For teams that need to move fast and make formatting changes on the fly:

  1. Select the cells containing dates you want to reformat
  2. Navigate to the Home tab in the ribbon
  3. Click the dropdown in the Number group
  4. Choose either Short Date or Long Date

This approach works perfectly for quick changes when you don’t need custom formatting.

Method 3: Format Cells Dialog Box (The Power User Method)

When you need more control and customization options:

  1. Select your date cells
  2. Press Ctrl+1 to open the Format Cells dialog box
  3. Select the Number tab
  4. Choose Date from the Category list
  5. Pick your preferred format from the Type list
  6. Click OK to apply

The Format Cells dialog gives you enterprise-level capabilities with greater flexibility than the ribbon approach.

Method 4: Create Custom Date Formats

For businesses that need tailor-made solutions:

  1. Select your date cells
  2. Press Ctrl+1 to open Format Cells
  3. Select the Number tab
  4. Choose Custom from the Category list
  5. Enter your custom format code in the Type box
  6. Click OK to apply

Custom formats empower you to display dates exactly how you need them without compromise.

Custom Date Format Codes

Use these codes to build your perfect date format:

Code Description Example
d Day without leading zero 1
dd Day with leading zero 01
ddd Short day name Mon
dddd Full day name Monday
m Month without leading zero 1
mm Month with leading zero 01
mmm Short month name Jan
mmmm Full month name January
yy Two-digit year 23
yyyy Four-digit year 2023

Connect these codes with separators (/, -, or spaces) to create your ideal format.
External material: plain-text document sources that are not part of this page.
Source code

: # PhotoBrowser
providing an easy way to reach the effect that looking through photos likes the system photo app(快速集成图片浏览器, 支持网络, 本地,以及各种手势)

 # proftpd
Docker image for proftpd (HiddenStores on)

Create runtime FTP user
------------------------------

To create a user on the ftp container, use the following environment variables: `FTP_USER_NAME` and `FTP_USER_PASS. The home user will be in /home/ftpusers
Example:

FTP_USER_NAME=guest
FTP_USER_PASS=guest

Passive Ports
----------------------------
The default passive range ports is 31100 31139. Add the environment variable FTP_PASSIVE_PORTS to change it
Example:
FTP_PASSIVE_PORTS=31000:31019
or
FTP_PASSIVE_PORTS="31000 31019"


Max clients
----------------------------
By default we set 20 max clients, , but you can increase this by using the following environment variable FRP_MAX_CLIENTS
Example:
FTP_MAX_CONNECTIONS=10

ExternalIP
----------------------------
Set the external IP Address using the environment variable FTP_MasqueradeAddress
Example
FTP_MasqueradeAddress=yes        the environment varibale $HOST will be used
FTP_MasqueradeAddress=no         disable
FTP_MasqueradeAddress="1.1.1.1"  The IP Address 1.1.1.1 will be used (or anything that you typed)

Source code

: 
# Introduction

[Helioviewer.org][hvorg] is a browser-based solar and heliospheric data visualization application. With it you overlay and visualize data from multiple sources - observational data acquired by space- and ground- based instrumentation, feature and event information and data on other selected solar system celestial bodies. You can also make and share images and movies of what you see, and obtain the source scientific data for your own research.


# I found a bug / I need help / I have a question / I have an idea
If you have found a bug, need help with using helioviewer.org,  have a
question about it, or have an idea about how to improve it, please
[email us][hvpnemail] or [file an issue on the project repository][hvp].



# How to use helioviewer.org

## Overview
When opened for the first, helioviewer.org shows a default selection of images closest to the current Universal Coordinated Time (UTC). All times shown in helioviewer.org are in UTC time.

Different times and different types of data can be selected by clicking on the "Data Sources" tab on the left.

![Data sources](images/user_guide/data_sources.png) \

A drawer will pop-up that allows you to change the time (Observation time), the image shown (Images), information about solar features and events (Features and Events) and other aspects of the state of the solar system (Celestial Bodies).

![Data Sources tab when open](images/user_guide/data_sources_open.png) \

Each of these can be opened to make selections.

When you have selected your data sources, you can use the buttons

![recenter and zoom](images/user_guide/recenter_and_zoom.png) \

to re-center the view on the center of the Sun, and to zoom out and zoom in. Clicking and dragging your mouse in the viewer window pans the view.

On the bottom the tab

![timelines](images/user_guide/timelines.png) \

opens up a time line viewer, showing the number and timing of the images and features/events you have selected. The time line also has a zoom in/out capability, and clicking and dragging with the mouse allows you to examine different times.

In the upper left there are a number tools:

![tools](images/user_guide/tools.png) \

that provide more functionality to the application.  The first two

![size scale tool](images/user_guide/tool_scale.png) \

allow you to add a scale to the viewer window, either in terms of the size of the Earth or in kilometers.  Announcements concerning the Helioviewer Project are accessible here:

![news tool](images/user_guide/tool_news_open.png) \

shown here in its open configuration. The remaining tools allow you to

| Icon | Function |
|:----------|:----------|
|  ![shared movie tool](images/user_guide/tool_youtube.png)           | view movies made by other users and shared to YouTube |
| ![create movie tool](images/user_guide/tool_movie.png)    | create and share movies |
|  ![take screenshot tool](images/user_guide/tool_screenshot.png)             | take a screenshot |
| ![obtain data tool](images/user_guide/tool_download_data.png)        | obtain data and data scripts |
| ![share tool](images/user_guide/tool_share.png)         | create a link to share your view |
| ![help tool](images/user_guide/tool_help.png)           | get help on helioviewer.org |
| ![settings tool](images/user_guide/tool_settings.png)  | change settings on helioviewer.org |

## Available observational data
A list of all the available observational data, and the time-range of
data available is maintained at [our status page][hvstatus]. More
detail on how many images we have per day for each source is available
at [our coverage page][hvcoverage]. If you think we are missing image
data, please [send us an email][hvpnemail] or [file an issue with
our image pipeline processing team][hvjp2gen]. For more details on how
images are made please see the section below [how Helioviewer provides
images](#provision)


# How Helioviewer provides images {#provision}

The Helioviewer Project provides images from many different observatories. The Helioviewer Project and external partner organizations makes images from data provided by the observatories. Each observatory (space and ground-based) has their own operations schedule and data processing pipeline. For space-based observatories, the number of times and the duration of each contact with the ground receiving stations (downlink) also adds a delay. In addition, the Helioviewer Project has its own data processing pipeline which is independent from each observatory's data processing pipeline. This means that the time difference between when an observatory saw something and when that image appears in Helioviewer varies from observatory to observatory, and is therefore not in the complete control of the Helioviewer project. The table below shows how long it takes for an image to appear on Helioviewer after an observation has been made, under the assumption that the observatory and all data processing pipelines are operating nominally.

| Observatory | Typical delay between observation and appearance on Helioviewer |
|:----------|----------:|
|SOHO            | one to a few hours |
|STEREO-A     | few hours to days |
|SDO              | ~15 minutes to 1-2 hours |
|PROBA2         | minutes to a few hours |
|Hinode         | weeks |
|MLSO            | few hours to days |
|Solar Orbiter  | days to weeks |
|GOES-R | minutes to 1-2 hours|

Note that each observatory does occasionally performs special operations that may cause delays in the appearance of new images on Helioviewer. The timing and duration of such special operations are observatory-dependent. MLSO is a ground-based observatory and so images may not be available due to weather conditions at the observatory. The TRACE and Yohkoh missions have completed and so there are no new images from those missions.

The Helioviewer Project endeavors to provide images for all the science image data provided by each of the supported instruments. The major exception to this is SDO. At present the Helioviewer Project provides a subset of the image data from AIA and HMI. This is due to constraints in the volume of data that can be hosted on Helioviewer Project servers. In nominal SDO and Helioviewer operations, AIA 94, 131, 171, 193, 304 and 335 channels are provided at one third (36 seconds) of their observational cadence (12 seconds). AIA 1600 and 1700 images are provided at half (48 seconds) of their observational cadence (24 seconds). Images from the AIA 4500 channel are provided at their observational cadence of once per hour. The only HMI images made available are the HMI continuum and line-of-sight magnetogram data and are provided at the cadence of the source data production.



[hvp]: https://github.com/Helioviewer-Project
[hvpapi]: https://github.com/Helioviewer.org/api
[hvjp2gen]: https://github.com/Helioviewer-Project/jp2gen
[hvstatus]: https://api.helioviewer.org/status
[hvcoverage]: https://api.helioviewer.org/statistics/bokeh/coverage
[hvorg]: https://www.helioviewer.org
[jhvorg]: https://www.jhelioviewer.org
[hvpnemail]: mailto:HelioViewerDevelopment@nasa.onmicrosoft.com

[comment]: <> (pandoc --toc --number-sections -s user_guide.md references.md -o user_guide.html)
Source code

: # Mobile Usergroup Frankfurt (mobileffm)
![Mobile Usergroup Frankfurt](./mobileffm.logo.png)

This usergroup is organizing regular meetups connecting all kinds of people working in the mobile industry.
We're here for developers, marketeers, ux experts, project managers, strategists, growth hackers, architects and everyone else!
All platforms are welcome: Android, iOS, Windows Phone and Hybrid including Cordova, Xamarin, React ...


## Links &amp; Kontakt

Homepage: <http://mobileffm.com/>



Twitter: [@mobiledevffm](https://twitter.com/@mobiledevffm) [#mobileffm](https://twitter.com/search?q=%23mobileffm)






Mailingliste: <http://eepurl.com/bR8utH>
Method 5: Changing Default Date Settings System-Wide

For consistent formatting across all your Excel workbooks:

  1. Open Windows Control Panel
  2. Select Region and Language
  3. Click the Formats tab
  4. Choose your preferred Short Date and Long Date formats
  5. Click OK to apply

This approach ensures standardization across your organization’s Excel documents.

Method 6: Quick Keyboard Shortcut

When you need to format dates at lightning speed:

  1. Select your date cells
  2. Press Ctrl+Shift+#

This immediately applies the default date format to your selection.

Also having issues with Google Sheets? Check our guide to fixing date format issues in Google Sheets.

Recap Table Comparing All Solutions

Solution Time Required Skill Level Notes
✅ Noloco's Free Tool ⏱️ ~2 seconds ⭐ Easy Instant, no Excel needed, works online
Change Format Manually ~2–3 minutes 🔧 Medium Must select cells and apply correct format
Use TEXT() Function ~3–5 minutes 🧠 Advanced Requires formula knowledge
Use DATEVALUE() Function ~4–6 minutes 🧠 Advanced Useful for fixing imported text-as-dates
Adjust System Locale Settings ~3–10 minutes ⚙️ Technical May affect all date formatting in system-wide Excel

Troubleshooting Common Date Formatting Issues

Problem: Dates Appear as Numbers

If your dates show as numbers like “44562” instead of actual dates, Excel is storing them correctly but displaying them as serial numbers. Apply any date format to fix this.

Problem: ##### Appears in Cells

When Excel shows #####, your column is simply too narrow. Double-click the right border of the column header to auto-fit the width.

Problem: Dates Won’t Change Format

If your dates resist formatting changes, they’re likely stored as text. Select the cells, go to the Data tab, and use Text to Columns with the MDY format to convert them properly.

Need more Excel-specific fixes? Read our detailed guide on how to fix date format in Excel.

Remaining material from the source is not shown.